Everyday I would look up into those skies and imagine myself in them. Swerving, gliding, turning, and tearing through the winds and clouds in a plane, to a place far away from all my troubles and pain, away from family and financial status, away from it all.

Everyday I would wake up from my daydreams and start my day, hoping for a change, an improvement.

So, Everyday, I would take the public bus #52 for an hour and a half to get to the school bus stop, and then ride that bus to get to school on time. I live for school, I work to learn, I sacrifice everything to get what I want. To ride on that plane for hours and hours on end, To think freely. Breathe deeply, To live, for at least a moment.

At least, that's what I wanted before I met her. She changed my world, and turned me upside down. She confused my every thought, confounded my every epiphany. She made me think twice about my decisions.

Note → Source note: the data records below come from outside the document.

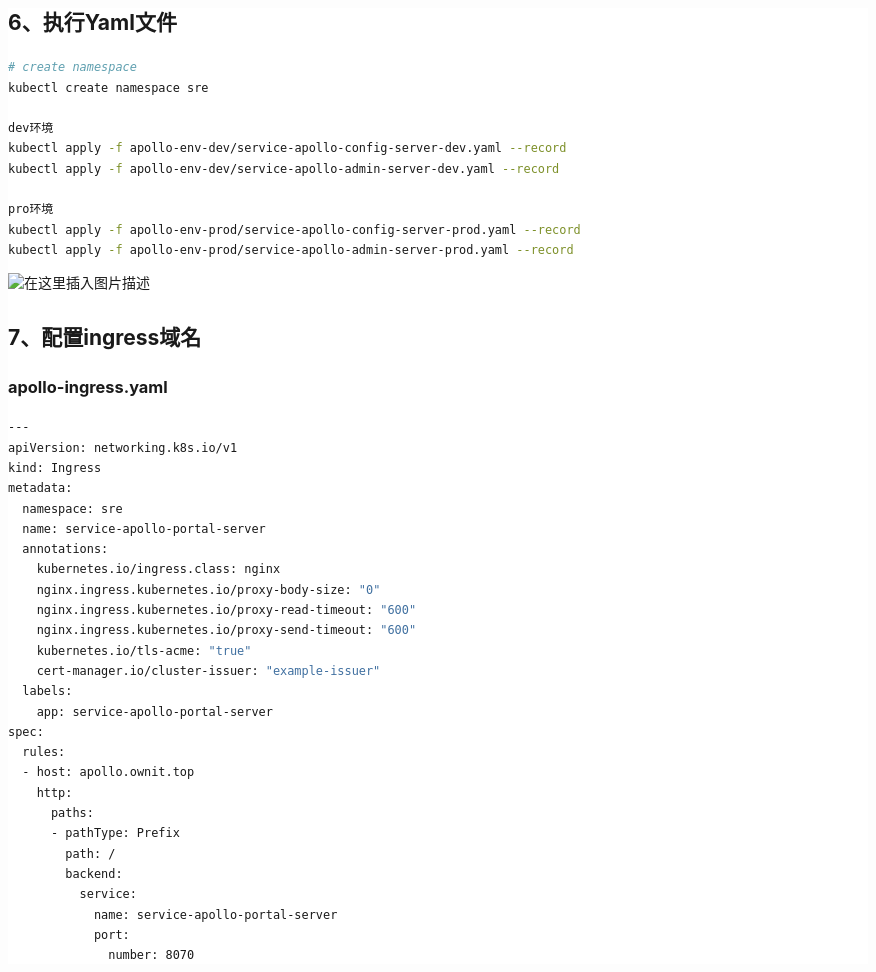 ## 6、执行Yaml文件

```bash
# create namespace
kubectl create namespace sre

dev环境
kubectl apply -f apollo-env-dev/service-apollo-config-server-dev.yaml --record 
kubectl apply -f apollo-env-dev/service-apollo-admin-server-dev.yaml --record

pro环境
kubectl apply -f apollo-env-prod/service-apollo-config-server-prod.yaml --record
kubectl apply -f apollo-env-prod/service-apollo-admin-server-prod.yaml --record

```

![在这里插入图片描述](http://image.ownit.top/csdn/3b91b8bad82840bca7746f93b7560635.png)

## 7、配置ingress域名

### apollo-ingress.yaml

```bash
---
apiVersion: networking.k8s.io/v1
kind: Ingress
metadata:
  namespace: sre
  name: service-apollo-portal-server
  annotations:
    kubernetes.io/ingress.class: nginx
    nginx.ingress.kubernetes.io/proxy-body-size: "0"
    nginx.ingress.kubernetes.io/proxy-read-timeout: "600"
    nginx.ingress.kubernetes.io/proxy-send-timeout: "600"
    kubernetes.io/tls-acme: "true"
    cert-manager.io/cluster-issuer: "example-issuer"
  labels:
    app: service-apollo-portal-server
spec:
  rules:
  - host: apollo.ownit.top
    http:
      paths:
      - pathType: Prefix
        path: /
        backend:
          service:
            name: service-apollo-portal-server
            port:
              number: 8070

```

She was magnanimous, eccentric, carefree, selfish, scatter-brained, confusing. She was fucking vindictive. But call me stupid if I didn't fall for her charms, her tricks, her games.

Call me and idiot, if I couldn't see right through her, ignore her from the first minute I saw her, look past what everyone else said about her.

I couldn't and I didn't.

Because I couldn't see past the fact that she was sexy, glorious, ethereal, magnificent, insecure, or troubled. One might have called her a vindictive bitch - But hell if I cared, hell if it mattered. I wanted it all.

Transcendental to it all, she was crazy and she was beautiful, in every way. With every look, every touch, every kiss, I would melt. She had the capability to set my fucking soul on fire, leave me begging for more, sustain me to keep going. I would have done anything she asked of me. I would have given her all my dreams and aspirations, everything, and she knew it.

I knew it. But I couldn't stop it.

Any of it.

I hoped she belonged to me.

But I was hers,

Wholeheartedly …  
Undoubtedly…  
Unhesitatingly…

But, everything fades , and everyone hurts.

The world's a cruel place, and she was a cruel girl, and I was an asshole.

And the glorious feelings we once shared together, or as I hoped was together, vanished…with every harsh word said, every slap, kick, and scream.

She took my God Damn heart.

And she broke my fucking soul.

I doubt I would ever get either back again.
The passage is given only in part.